In the Bartleby piece fromEssays Critical and Clinical Deleuze also comments on Moby-Dick along with a variety of Melville's other works and literature in general. He writes about literary masterpieces forming a foreign language within the language they are writing in.
"Is this not the schizophrenic vocation of American literature: to make the English language, by means of driftings, deviations, de-taxes or sur-taxes ( as opposed to the standard syntax) slip in this manner? To introduce a bit of psychosis into English neurosis? To invent a new universality? If need be, other languages will be summoned into English in order to make it echo this divine language of storm and thunder. Melville invents a foreign language that runs beneath English and carries it off: it is the OUTLANDISH or Deterritorialized, the language of the Whale. Whence the interest of studies of Moby-Dick that are based on Numbers and Letters, and their cryptic meaning, to set free at least a skeleton of the inhuman or super-human originary language." Then Deleuze cites a book, la contre-Bible de Melville by Viola Sachs.
David Lindelof, one of the producers of "Lost", said that his dad loved Robert Anton Wilson's books, and that for that reason they included 23 as one of the magic numbers on "Lost".
I watched and greatly enjoyed the first 5 seasons of "Lost"; only saw a couple of episodes from the 6th and final season. From various references you could sense some familiarity with esoteric intelligence in the writing. I don't know why I didn't finish it.

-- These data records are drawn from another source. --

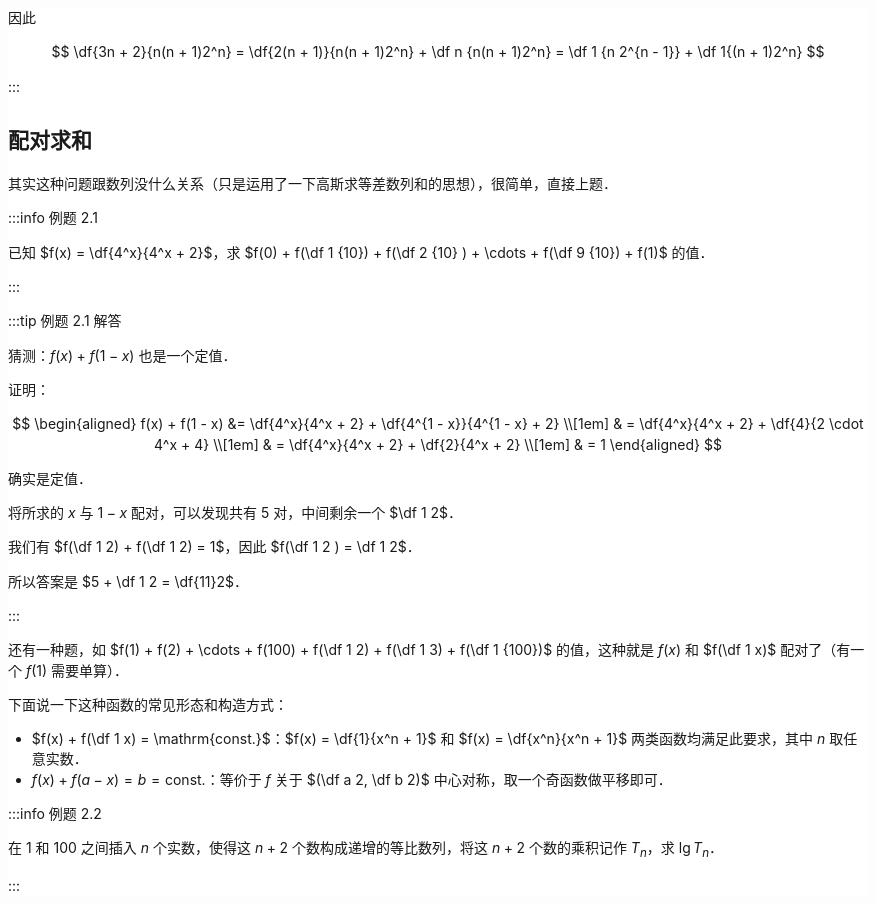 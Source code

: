 因此

$$
\df{3n + 2}{n(n + 1)2^n} = \df{2(n + 1)}{n(n + 1)2^n} + \df n {n(n + 1)2^n} = \df 1 {n 2^{n - 1}} + \df 1{(n + 1)2^n}
$$

:::

## 配对求和

其实这种问题跟数列没什么关系（只是运用了一下高斯求等差数列和的思想），很简单，直接上题．

:::info 例题 2.1

已知 $f(x) = \df{4^x}{4^x + 2}$，求 $f(0) + f(\df 1 {10}) + f(\df 2 {10} ) + \cdots + f(\df 9 {10}) + f(1)$ 的值．

:::

:::tip 例题 2.1 解答

猜测：$f(x) + f(1 - x)$ 也是一个定值．

证明：

$$
\begin{aligned}
f(x) + f(1 - x) &= \df{4^x}{4^x + 2} + \df{4^{1 - x}}{4^{1 - x} + 2} \\[1em]
& = \df{4^x}{4^x + 2} + \df{4}{2 \cdot 4^x + 4} \\[1em]
& = \df{4^x}{4^x + 2} + \df{2}{4^x + 2} \\[1em]
& = 1
\end{aligned}
$$

确实是定值．

将所求的 $x$ 与 $1 - x$ 配对，可以发现共有 $5$ 对，中间剩余一个 $\df 1 2$．

我们有 $f(\df 1 2) + f(\df 1 2) = 1$，因此 $f(\df 1 2 ) = \df 1 2$．

所以答案是 $5 + \df 1 2 = \df{11}2$．

:::

还有一种题，如 $f(1) + f(2) + \cdots + f(100) + f(\df 1 2) + f(\df 1 3) + f(\df 1 {100})$ 的值，这种就是 $f(x)$ 和 $f(\df 1 x)$ 配对了（有一个 $f(1)$ 需要单算）．

下面说一下这种函数的常见形态和构造方式：

- $f(x) + f(\df 1 x) = \mathrm{const.}$：$f(x) = \df{1}{x^n + 1}$ 和 $f(x) = \df{x^n}{x^n + 1}$ 两类函数均满足此要求，其中 $n$ 取任意实数．
- $f(x) + f(a - x) = b = \mathrm{const.}$：等价于 $f$ 关于 $(\df a 2, \df b 2)$ 中心对称，取一个奇函数做平移即可．

:::info 例题 2.2

在 $1$ 和 $100$ 之间插入 $n$ 个实数，使得这 $n + 2$ 个数构成递增的等比数列，将这 $n + 2$ 个数的乘积记作 $T_n$，求 $\lg T_n$．

:::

I like this sentence and the gory scene that precedes it in chapter 69, "The Funeral": "Beneath the unclouded and mild azure sky, upon the fair face of the pleasant sea, wafted by the joyous breezes, that great mass of death floats on and on, till lost in infinite perspectives."
Perhaps somewhat resonant with the TV show "Lost" - "lost in infinite perspectives." I always love getting wafted by joyous breezes. The end of chapter 70, "The Sphynx" has Ahab asking St. Paul for a breeze. The dj I live with uses "Brisa" as a nom de plume for her show, "Stereo Cosmic Jellyfish." Brisa is Spanish for breeze.
More from Deleuze on great writers from the same piece:
"What counts for a great novelist – Melville, Dostoyefsky, , Kafka, or Musil – is that things remain engimatic yet nonarbitrary: in short, a new logic, definitely a logic, but one that grasps the innermost depths of life and death without leading us back to reason. The novelist has the eye of a prophet, not the gaze of a psychologist."